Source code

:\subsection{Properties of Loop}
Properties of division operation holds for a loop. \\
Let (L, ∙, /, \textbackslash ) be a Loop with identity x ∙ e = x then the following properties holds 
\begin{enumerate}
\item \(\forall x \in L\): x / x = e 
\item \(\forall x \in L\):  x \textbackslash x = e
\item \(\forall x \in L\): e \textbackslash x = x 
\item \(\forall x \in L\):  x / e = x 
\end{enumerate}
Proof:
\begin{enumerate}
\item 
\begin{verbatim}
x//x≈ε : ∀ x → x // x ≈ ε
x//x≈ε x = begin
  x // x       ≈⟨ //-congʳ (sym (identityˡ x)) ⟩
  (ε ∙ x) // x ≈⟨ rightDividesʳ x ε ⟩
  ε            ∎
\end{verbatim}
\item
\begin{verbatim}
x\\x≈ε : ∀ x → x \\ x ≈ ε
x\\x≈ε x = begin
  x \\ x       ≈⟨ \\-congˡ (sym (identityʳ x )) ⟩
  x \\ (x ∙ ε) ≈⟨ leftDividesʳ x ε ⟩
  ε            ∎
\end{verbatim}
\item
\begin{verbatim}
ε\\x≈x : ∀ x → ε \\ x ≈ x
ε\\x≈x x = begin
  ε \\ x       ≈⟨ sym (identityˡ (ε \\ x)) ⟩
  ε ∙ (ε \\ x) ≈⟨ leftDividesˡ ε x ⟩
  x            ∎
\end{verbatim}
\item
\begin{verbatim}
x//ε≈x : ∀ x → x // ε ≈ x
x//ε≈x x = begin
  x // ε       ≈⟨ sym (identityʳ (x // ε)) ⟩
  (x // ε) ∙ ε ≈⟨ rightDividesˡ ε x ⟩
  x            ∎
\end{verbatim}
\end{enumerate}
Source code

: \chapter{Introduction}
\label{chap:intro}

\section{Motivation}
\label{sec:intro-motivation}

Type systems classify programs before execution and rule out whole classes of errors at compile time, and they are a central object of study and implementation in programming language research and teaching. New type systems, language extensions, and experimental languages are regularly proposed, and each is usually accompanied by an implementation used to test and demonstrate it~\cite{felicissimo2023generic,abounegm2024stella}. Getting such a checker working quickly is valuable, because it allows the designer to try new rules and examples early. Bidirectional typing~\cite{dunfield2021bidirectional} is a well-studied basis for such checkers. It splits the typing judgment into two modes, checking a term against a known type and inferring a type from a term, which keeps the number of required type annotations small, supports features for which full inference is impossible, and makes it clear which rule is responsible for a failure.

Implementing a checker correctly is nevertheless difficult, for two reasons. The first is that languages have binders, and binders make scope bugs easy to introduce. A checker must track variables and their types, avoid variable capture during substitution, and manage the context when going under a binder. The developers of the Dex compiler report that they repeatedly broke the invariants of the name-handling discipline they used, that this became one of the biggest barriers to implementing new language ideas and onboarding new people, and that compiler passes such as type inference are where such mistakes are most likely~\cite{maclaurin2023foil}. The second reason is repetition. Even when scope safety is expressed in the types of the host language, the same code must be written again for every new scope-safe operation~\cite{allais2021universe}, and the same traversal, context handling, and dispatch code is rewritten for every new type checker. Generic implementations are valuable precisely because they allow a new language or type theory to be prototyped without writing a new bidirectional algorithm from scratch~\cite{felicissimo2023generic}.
***
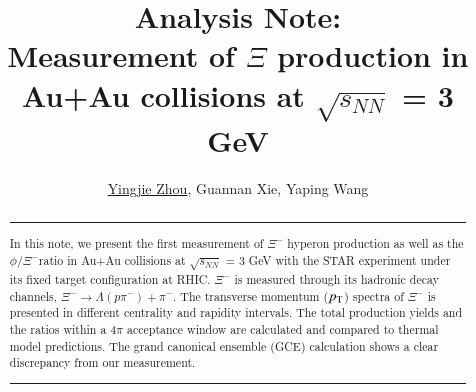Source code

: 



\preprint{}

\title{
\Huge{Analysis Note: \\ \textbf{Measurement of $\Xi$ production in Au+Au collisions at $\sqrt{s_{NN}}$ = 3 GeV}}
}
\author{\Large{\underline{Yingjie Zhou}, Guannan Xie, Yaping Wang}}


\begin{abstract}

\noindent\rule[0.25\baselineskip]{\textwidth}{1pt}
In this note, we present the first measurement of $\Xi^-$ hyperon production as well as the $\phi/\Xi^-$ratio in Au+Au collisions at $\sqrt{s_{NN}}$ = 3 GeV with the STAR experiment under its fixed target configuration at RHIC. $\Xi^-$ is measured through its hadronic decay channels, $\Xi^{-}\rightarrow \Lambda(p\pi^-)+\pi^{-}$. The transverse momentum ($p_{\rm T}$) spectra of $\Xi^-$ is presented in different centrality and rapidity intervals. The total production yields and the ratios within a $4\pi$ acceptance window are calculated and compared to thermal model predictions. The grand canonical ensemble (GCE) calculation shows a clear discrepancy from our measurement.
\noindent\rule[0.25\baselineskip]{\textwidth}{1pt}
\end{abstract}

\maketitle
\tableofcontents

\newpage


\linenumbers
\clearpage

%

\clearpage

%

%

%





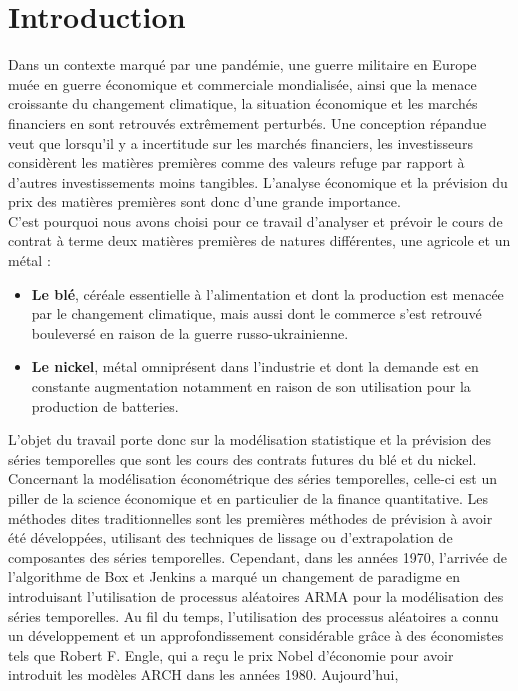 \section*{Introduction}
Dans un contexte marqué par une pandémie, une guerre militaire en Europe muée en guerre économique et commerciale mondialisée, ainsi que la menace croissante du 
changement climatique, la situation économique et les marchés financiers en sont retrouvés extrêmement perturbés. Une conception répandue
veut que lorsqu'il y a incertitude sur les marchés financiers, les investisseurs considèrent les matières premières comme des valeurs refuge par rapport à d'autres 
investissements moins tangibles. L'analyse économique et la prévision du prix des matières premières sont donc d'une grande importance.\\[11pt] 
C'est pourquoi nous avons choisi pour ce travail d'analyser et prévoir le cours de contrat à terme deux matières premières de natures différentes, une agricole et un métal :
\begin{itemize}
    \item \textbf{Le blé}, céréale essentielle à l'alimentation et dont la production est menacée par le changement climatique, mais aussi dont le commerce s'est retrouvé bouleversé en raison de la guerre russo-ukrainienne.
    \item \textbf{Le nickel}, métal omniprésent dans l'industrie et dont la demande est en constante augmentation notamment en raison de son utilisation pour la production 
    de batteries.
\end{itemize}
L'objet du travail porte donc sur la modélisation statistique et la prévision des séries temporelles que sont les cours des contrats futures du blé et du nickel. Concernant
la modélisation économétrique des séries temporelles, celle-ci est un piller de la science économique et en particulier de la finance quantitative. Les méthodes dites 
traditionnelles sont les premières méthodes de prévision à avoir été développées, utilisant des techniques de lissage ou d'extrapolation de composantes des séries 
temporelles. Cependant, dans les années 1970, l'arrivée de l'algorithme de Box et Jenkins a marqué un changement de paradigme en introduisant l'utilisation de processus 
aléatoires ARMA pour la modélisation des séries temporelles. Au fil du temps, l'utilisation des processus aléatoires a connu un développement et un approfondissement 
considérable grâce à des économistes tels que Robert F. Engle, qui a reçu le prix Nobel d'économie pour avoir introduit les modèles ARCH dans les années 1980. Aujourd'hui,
***
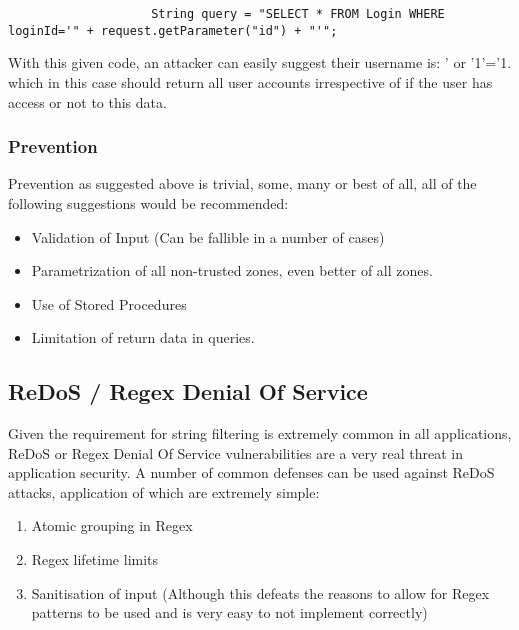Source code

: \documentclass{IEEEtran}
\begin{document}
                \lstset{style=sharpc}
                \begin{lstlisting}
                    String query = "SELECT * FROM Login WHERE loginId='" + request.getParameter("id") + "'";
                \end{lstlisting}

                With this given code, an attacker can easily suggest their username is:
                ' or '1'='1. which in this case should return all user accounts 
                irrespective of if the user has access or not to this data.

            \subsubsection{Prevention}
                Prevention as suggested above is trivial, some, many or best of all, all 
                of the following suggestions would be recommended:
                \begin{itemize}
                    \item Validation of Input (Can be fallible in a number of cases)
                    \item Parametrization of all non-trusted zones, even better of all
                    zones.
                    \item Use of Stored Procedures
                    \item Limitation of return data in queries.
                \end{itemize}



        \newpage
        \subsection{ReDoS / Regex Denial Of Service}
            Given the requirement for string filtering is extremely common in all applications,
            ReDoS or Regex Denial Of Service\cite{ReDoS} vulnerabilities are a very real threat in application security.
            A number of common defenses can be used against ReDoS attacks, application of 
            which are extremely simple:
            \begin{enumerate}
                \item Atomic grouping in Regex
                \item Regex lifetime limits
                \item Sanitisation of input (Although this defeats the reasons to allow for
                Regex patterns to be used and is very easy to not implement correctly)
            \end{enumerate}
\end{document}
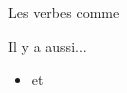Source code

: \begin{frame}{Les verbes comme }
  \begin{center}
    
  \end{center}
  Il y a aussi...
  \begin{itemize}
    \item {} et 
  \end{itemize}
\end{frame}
***
What you have to do: The number of lines above where the word "common" occurs, and only that number, is the answer.

Task response: 2